<< problem 69 - Totient maximum | Ordered fractions - problem 71 >> |

# Problem 70: Totient permutation

(see projecteuler.net/problem=70)

Euler's Totient function, phi(n) (sometimes called the phi function), is used to determine the number of positive numbers

less than or equal to n which are relatively prime to n.

For example, as 1, 2, 4, 5, 7, and 8, are all less than nine and relatively prime to nine, phi(9) = 6.

The number 1 is considered to be relatively prime to every positive number, so phi(1) = 1.

Interestingly, phi(87109) = 79180, and it can be seen that 87109 is a permutation of 79180.

Find the value of n, 1 < n < 10^7, for which phi(n) is a permutation of n and the ratio dfrac{n}{phi(n)} produces a minimum.

# My Algorithm

The function `phi(x)`

computes phi(x):

- divide `x`

by all prime numbers

- count how many distinct prime numbers were divisors of `x`

The original formula for the totient is (see en.wikipedia.org/wiki/Euler's_totient_function):

result = x * (1 - 1/prime1) * (1 - 1/prime2) * (1 - 1/prime3) * ...

e.g. if x == 10

result = 10 * (1 - 1/2) * (1 - 1/5) = 4

When initializing `result = x`

then the multiplication can be reduced to a subtraction:

whenever we find a prime factor `p`

, then `result -= result/p`

.

For phi(10) we have the prime factors 2 and 5

10 * (1 - 1/2) * (1 - 1/5)

= (10 * (1 - 1/2)) * (1 - 1/5)

= (10 - 10/2) * (1 - 1/5) → `result -= result/2`

= 5 * (1 - 1/5)

= 5 - 5/5 → `result -= result/5`

= 4

In this iterative algorithm, `result`

is becoming smaller and smaller after each step.

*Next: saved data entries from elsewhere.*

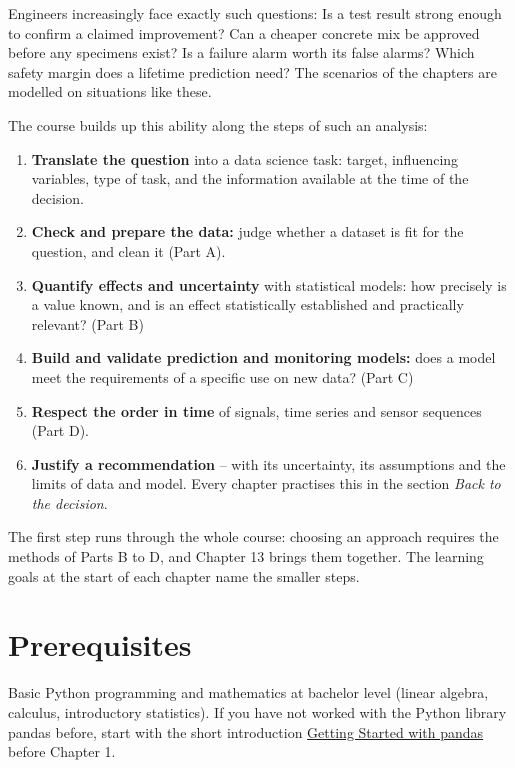 \documentclass[
  letterpaper,
  DIV=11,
  numbers=noendperiod]{scrreprt}
\providecommand{\tightlist}{%
  \setlength{\itemsep}{0pt}\setlength{\parskip}{0pt}}\usepackage{longtable,booktabs,array}
\begin{document}
Engineers increasingly face exactly such questions: Is a test result
strong enough to confirm a claimed improvement? Can a cheaper concrete
mix be approved before any specimens exist? Is a failure alarm worth its
false alarms? Which safety margin does a lifetime prediction need? The
scenarios of the chapters are modelled on situations like these.

The course builds up this ability along the steps of such an analysis:

\begin{enumerate}
\def\labelenumi{\arabic{enumi}.}
\tightlist
\item
  \textbf{Translate the question} into a data science task: target,
  influencing variables, type of task, and the information available at
  the time of the decision.
\item
  \textbf{Check and prepare the data:} judge whether a dataset is fit
  for the question, and clean it (Part A).
\item
  \textbf{Quantify effects and uncertainty} with statistical models: how
  precisely is a value known, and is an effect statistically established
  and practically relevant? (Part B)
\item
  \textbf{Build and validate prediction and monitoring models:} does a
  model meet the requirements of a specific use on new data? (Part C)
\item
  \textbf{Respect the order in time} of signals, time series and sensor
  sequences (Part D).
\item
  \textbf{Justify a recommendation} -- with its uncertainty, its
  assumptions and the limits of data and model. Every chapter practises
  this in the section \emph{Back to the decision}.
\end{enumerate}

The first step runs through the whole course: choosing an approach
requires the methods of Parts B to D, and Chapter 13 brings them
together. The learning goals at the start of each chapter name the
smaller steps.

\section*{Prerequisites}\label{prerequisites}


Basic Python programming and mathematics at bachelor level (linear
algebra, calculus, introductory statistics). If you have not worked with
the Python library pandas before, start with the short introduction
\href{notebooks/00-pandas.ipynb}{Getting Started with pandas} before
Chapter 1.
\end{document}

If it becomes obvious that the result is too small (`minQuotient < x/result = result * minQuotient < x`

), then `phi`

aborts.

This small optimization gives a 2.5x performance boost.

My `fingerprint`

function was used in several Project Euler problems before, e.g. problem 49, problem 52, problem 62, ...

## Alternative Approaches

I bet you can severely speed up the program by incorporating some observations:

- minimizing n/phi(n) means maximizing phi(n)

- phi(n) is maximized for prime numbers

- if i is not a prime, then phi(n) is still big if it contains just a few prime factors and those are close to sqrt(n)

# My code

… was written in C++11 and can be compiled with G++, Clang++, Visual C++. You can download it, too.

#include <iostream>
#include <vector>
// precompute all primes less than sqrt(10^7)

std::vector<unsigned int> primes;
// return phi(x) if x/phi(x) <= minQuotient (else the result is undefined but > minQuotient)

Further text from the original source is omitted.